Buckland and Iredale-Gray, however, don’t always deliver that tight, closed loop of a folk song. The closing/title track opens with a pair of verses like a Kathleen Edwards song, pretty straight folk-rock, with a bounce-bounce bass and a pretty electric guitar riff. But then it shifts into a rising and key-shifting string and organ wash, we hear one resonant recitation of “you don’t have to know” and the electric guitar returns all aggressive and irritated.
It was not the big rock chorus I was expecting.
“I’m Not Saying” does deliver that big rock chorus, with Buckland’s vocals breaking into a twangy wail that might set off the goosebumps the first time through, but it’s offset with a pulled-back and quiet pre-chorus, finished off by a lilting Natalie Merchant kind of thing, and sort of inexplicably features a saxophone accompaniment.

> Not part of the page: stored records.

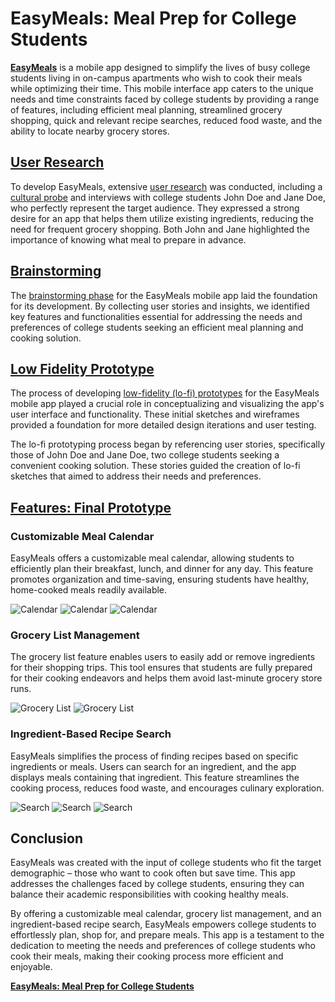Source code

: # EasyMeals: Meal Prep for College Students

**[EasyMeals](https://www.figma.com/proto/d3grPInkYXJZabTRPOidNp/Individual-Assignment-2?node-id=6-1162&starting-point-node-id=6%3A1162&mode=design&t=m1j8zA6oGlhjS1NE-1)** is a mobile app designed to simplify the lives of busy college students living in on-campus apartments who wish to cook their meals while optimizing their time. This mobile interface app caters to the unique needs and time constraints faced by college students by providing a range of features, including efficient meal planning, streamlined grocery shopping, quick and relevant recipe searches, reduced food waste, and the ability to locate nearby grocery stores.

## [User Research](research)

To develop EasyMeals, extensive [user research](research) was conducted, including a [cultural probe](research) and interviews with college students John Doe and Jane Doe, who perfectly represent the target audience. They expressed a strong desire for an app that helps them utilize existing ingredients, reducing the need for frequent grocery shopping. Both John and Jane highlighted the importance of knowing what meal to prepare in advance.

## [Brainstorming](brainstorming)

The [brainstorming phase](brainstorming) for the EasyMeals mobile app laid the foundation for its development. By collecting user stories and insights, we identified key features and functionalities essential for addressing the needs and preferences of college students seeking an efficient meal planning and cooking solution.

## [Low Fidelity Prototype](prototyping)

The process of developing [low-fidelity (lo-fi) prototypes](prototyping) for the EasyMeals mobile app played a crucial role in conceptualizing and visualizing the app's user interface and functionality. These initial sketches and wireframes provided a foundation for more detailed design iterations and user testing. 

The lo-fi prototyping process began by referencing user stories, specifically those of John Doe and Jane Doe, two college students seeking a convenient cooking solution. These stories guided the creation of lo-fi sketches that aimed to address their needs and preferences.

## [Features: Final Prototype](final-prototype)

### Customizable Meal Calendar

EasyMeals offers a customizable meal calendar, allowing students to efficiently plan their breakfast, lunch, and dinner for any day. This feature promotes organization and time-saving, ensuring students have healthy, home-cooked meals readily available.

![Calendar](figures/calendar1.png)
![Calendar](figures/calendar2.png)
![Calendar](figures/calendar3.png)

### Grocery List Management

The grocery list feature enables users to easily add or remove ingredients for their shopping trips. This tool ensures that students are fully prepared for their cooking endeavors and helps them avoid last-minute grocery store runs.

![Grocery List](figures/todo1.png)
![Grocery List](figures/todo2.png)

### Ingredient-Based Recipe Search

EasyMeals simplifies the process of finding recipes based on specific ingredients or meals. Users can search for an ingredient, and the app displays meals containing that ingredient. This feature streamlines the cooking process, reduces food waste, and encourages culinary exploration.

![Search](figures/search1.png)
![Search](figures/search2.png)
![Search](figures/search3.png)

## Conclusion

EasyMeals was created with the input of college students who fit the target demographic – those who want to cook often but save time. This app addresses the challenges faced by college students, ensuring they can balance their academic responsibilities with cooking healthy meals.

By offering a customizable meal calendar, grocery list management, and an ingredient-based recipe search, EasyMeals empowers college students to effortlessly plan, shop for, and prepare meals. This app is a testament to the dedication to meeting the needs and preferences of college students who cook their meals, making their cooking process more efficient and enjoyable.

**[EasyMeals: Meal Prep for College Students](https://www.figma.com/proto/d3grPInkYXJZabTRPOidNp/Individual-Assignment-2?node-id=6-1162&starting-point-node-id=6%3A1162&mode=design&t=m1j8zA6oGlhjS1NE-1)**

And “October” and “How Fast, How Far” both feature ramp-ups or key changes in the chorus or post-chorus that mess with expectations just enough to catch your attention if you happen to have the record on while playing Catan or something (it’s great for that).
For someone raised in the structured and simple world of folk and bluegrass, it’s very much intentional.
“What was exciting to Adam was expanding the boundaries of what you could do with these songs,” Buckland said of their collaboration. “With these key changes and chord changes, we didn’t just want this to sound like an Americana pop record – we were trying to flip some of those norms. … But with each of those choices, I think the listener can find a connection to the emotional or lyrical idea that connects to that choice. We were never trying to just be weird for the sake of it.”
That ability to swerve from Patty Griffin to War on Drugs to Don Henley, though, is what makes the record, and what makes it more interesting with repeated listens. It gets the mind going, too, for what might happen when Buckland picks up the fiddle again.
Sam Pfeifle can be reached at [email protected].
2 weeks, 5 songs
• Amy Allen, “End of a Dark Age” — Seemingly determined not to satisfy those of us desperate for a full-length record, Allen continues to release poignant, beautifully crafted singles. This piece will break you down, Allen intimate in the vocals: “Feast on me tonight.”
• Sons of Alfond, “Better with a Beer” — Scoring 10 points for the “Friday Night Lights” reference right out of the gate, this is stock-in-trade contemporary country, twanged vocals, and a celebration of outdoor, lubricated culture.
• Dead Ensign, “No One Knows How to Do Si Do (Sad Inside)” — Aggressively opaque about who they actually are, this is some of the weirdest and inviting stuff to come across the desk in a while, a mash-up of electronic beats, Cylon vocals, and spoken word, as part of the full-length “What Else Is There To Do,” which is very much worth your 17 minutes.
• Plague Dad, “They Ran Us Off” — Aggressive acoustic, like early Uncle Tupelo with fewer members, this is the first single off an upcoming full-length recorded at Sun Tiki, lo-fi and accessible.
• Friendship Yams, “Porter Brewstead” — From their “Unearthing the Course” EP on Portland’s Sizz Records, this is like an early Talking Heads outtake, with Casio keys and Byrne-like vocals.